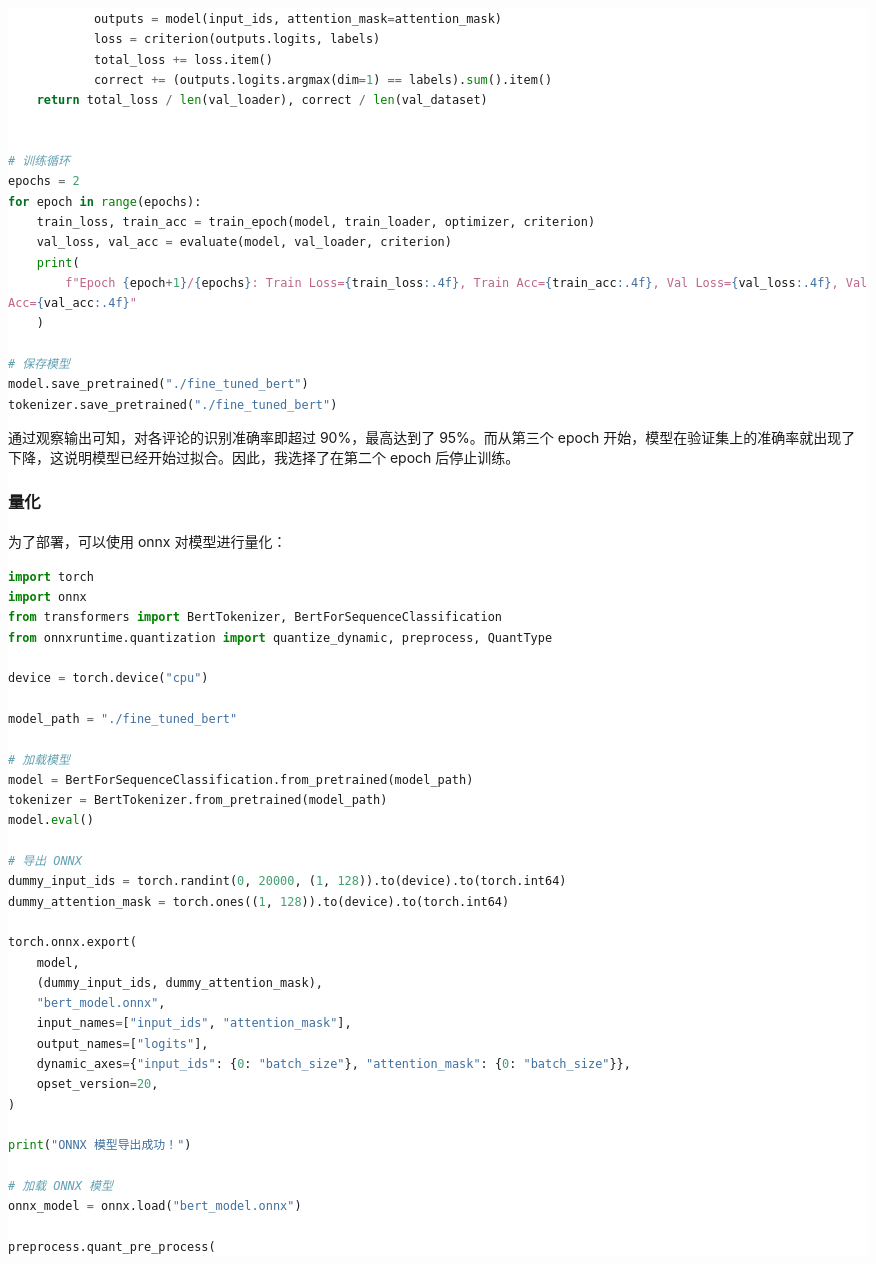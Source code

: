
 ```python
            outputs = model(input_ids, attention_mask=attention_mask)
            loss = criterion(outputs.logits, labels)
            total_loss += loss.item()
            correct += (outputs.logits.argmax(dim=1) == labels).sum().item()
    return total_loss / len(val_loader), correct / len(val_dataset)


# 训练循环
epochs = 2
for epoch in range(epochs):
    train_loss, train_acc = train_epoch(model, train_loader, optimizer, criterion)
    val_loss, val_acc = evaluate(model, val_loader, criterion)
    print(
        f"Epoch {epoch+1}/{epochs}: Train Loss={train_loss:.4f}, Train Acc={train_acc:.4f}, Val Loss={val_loss:.4f}, Val Acc={val_acc:.4f}"
    )

# 保存模型
model.save_pretrained("./fine_tuned_bert")
tokenizer.save_pretrained("./fine_tuned_bert")
```

通过观察输出可知，对各评论的识别准确率即超过 90%，最高达到了 95%。而从第三个 epoch 开始，模型在验证集上的准确率就出现了下降，这说明模型已经开始过拟合。因此，我选择了在第二个 epoch 后停止训练。

### 量化

为了部署，可以使用 onnx 对模型进行量化：

```python
import torch
import onnx
from transformers import BertTokenizer, BertForSequenceClassification
from onnxruntime.quantization import quantize_dynamic, preprocess, QuantType

device = torch.device("cpu")

model_path = "./fine_tuned_bert"

# 加载模型
model = BertForSequenceClassification.from_pretrained(model_path)
tokenizer = BertTokenizer.from_pretrained(model_path)
model.eval()

# 导出 ONNX
dummy_input_ids = torch.randint(0, 20000, (1, 128)).to(device).to(torch.int64)
dummy_attention_mask = torch.ones((1, 128)).to(device).to(torch.int64)

torch.onnx.export(
    model,
    (dummy_input_ids, dummy_attention_mask),
    "bert_model.onnx",
    input_names=["input_ids", "attention_mask"],
    output_names=["logits"],
    dynamic_axes={"input_ids": {0: "batch_size"}, "attention_mask": {0: "batch_size"}},
    opset_version=20,
)

print("ONNX 模型导出成功！")

# 加载 ONNX 模型
onnx_model = onnx.load("bert_model.onnx")

preprocess.quant_pre_process(
```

◆ Task prompt
All entries above must be repeated exactly; pictures are to be left out.

◆ Finished exercise
Source code

:
 ```python
            outputs = model(input_ids, attention_mask=attention_mask)
            loss = criterion(outputs.logits, labels)
            total_loss += loss.item()
            correct += (outputs.logits.argmax(dim=1) == labels).sum().item()
    return total_loss / len(val_loader), correct / len(val_dataset)


# 训练循环
epochs = 2
for epoch in range(epochs):
    train_loss, train_acc = train_epoch(model, train_loader, optimizer, criterion)
    val_loss, val_acc = evaluate(model, val_loader, criterion)
    print(
        f"Epoch {epoch+1}/{epochs}: Train Loss={train_loss:.4f}, Train Acc={train_acc:.4f}, Val Loss={val_loss:.4f}, Val Acc={val_acc:.4f}"
    )

# 保存模型
model.save_pretrained("./fine_tuned_bert")
tokenizer.save_pretrained("./fine_tuned_bert")
```

通过观察输出可知，对各评论的识别准确率即超过 90%，最高达到了 95%。而从第三个 epoch 开始，模型在验证集上的准确率就出现了下降，这说明模型已经开始过拟合。因此，我选择了在第二个 epoch 后停止训练。

### 量化

为了部署，可以使用 onnx 对模型进行量化：

```python
import torch
import onnx
from transformers import BertTokenizer, BertForSequenceClassification
from onnxruntime.quantization import quantize_dynamic, preprocess, QuantType

device = torch.device("cpu")

model_path = "./fine_tuned_bert"

# 加载模型
model = BertForSequenceClassification.from_pretrained(model_path)
tokenizer = BertTokenizer.from_pretrained(model_path)
model.eval()

# 导出 ONNX
dummy_input_ids = torch.randint(0, 20000, (1, 128)).to(device).to(torch.int64)
dummy_attention_mask = torch.ones((1, 128)).to(device).to(torch.int64)

torch.onnx.export(
    model,
    (dummy_input_ids, dummy_attention_mask),
    "bert_model.onnx",
    input_names=["input_ids", "attention_mask"],
    output_names=["logits"],
    dynamic_axes={"input_ids": {0: "batch_size"}, "attention_mask": {0: "batch_size"}},
    opset_version=20,
)

print("ONNX 模型导出成功！")

# 加载 ONNX 模型
onnx_model = onnx.load("bert_model.onnx")

preprocess.quant_pre_process(
```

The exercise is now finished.